[INSTRUCTIONS TO FOLLOW]:
Exactly how many lines below mention "useless"? Answer with that number alone.

[MATERIAL SHOWN]:

·····

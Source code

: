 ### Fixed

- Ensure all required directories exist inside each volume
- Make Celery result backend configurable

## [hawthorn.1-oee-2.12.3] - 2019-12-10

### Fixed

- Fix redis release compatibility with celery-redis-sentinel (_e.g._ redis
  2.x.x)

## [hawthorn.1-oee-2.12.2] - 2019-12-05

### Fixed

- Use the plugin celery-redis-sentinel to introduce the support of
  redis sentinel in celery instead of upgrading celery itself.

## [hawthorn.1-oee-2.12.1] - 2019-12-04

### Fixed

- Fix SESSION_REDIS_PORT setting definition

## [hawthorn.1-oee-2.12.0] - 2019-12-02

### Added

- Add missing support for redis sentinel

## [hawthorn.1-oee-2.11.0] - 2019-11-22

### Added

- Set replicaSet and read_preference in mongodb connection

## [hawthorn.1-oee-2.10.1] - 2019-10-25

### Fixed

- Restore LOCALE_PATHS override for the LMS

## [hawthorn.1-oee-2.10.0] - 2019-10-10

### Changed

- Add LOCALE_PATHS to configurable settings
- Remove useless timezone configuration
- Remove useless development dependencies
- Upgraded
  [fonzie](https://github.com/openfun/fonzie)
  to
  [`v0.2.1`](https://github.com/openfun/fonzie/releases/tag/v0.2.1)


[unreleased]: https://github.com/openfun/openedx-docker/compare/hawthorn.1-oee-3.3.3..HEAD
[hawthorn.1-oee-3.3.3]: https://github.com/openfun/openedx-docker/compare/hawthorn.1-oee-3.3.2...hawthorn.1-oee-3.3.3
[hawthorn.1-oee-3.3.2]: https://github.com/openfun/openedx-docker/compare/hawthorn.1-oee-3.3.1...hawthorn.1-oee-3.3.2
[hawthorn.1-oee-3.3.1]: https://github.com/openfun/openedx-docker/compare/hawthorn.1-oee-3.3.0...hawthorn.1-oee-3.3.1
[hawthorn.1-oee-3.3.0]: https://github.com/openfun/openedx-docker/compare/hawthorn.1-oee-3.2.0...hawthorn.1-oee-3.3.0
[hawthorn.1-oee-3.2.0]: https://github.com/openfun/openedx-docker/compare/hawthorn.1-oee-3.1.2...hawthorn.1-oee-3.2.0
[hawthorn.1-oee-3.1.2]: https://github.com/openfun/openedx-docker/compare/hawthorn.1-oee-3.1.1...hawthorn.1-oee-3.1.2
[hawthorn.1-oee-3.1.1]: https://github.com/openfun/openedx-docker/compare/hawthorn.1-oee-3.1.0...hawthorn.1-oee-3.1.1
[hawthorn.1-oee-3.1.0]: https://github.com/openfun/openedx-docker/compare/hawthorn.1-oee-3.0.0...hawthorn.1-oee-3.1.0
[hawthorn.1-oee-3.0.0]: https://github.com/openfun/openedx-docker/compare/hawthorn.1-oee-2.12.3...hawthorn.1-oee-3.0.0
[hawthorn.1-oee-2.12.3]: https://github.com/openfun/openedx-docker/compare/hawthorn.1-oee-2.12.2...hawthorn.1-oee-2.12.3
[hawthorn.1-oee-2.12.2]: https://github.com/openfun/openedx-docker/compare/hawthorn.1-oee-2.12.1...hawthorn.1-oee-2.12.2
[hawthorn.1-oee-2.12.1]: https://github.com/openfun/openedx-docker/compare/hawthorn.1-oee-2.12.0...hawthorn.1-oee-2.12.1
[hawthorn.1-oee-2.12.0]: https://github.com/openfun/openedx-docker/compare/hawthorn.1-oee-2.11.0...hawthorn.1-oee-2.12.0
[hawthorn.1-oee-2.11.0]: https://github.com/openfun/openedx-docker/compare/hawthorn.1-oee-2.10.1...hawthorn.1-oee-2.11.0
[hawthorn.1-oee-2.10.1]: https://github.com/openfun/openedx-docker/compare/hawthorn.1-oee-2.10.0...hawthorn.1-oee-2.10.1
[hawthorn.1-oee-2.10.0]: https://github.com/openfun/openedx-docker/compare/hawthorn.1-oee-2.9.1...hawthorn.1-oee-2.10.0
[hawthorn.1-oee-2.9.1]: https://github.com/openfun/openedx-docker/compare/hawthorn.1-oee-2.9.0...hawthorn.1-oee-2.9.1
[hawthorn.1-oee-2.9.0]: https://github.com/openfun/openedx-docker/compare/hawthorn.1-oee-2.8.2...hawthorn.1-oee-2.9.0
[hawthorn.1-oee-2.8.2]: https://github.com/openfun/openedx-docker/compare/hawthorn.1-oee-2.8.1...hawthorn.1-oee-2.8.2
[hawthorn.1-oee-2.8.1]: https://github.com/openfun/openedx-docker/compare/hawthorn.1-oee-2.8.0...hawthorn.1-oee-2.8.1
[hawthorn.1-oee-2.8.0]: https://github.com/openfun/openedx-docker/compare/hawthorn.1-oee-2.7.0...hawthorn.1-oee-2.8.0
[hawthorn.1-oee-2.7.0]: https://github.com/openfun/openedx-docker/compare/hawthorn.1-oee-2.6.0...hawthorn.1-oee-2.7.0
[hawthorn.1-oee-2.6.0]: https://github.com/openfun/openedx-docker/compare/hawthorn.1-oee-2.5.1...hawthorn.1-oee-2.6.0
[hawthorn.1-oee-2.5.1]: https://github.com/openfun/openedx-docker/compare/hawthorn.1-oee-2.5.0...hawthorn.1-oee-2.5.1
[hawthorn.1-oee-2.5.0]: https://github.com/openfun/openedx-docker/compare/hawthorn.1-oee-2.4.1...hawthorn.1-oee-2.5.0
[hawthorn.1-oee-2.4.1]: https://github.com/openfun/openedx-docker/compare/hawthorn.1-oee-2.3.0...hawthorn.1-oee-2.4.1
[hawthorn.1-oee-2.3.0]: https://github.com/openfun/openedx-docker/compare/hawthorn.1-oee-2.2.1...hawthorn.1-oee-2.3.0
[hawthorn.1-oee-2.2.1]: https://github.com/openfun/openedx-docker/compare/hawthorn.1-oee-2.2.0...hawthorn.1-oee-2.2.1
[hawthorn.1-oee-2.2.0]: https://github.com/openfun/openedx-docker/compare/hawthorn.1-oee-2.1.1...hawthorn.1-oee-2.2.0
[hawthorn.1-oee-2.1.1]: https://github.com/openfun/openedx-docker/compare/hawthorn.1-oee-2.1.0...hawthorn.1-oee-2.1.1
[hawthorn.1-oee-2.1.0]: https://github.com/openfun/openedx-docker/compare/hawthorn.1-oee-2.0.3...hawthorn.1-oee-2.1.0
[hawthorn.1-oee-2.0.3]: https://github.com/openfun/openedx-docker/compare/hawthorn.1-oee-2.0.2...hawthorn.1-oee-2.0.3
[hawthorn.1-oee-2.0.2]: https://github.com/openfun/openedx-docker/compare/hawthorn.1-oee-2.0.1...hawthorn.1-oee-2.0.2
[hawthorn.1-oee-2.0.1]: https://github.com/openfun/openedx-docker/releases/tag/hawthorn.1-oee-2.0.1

·····

[OUTPUT FOR THIS EXERCISE]:
2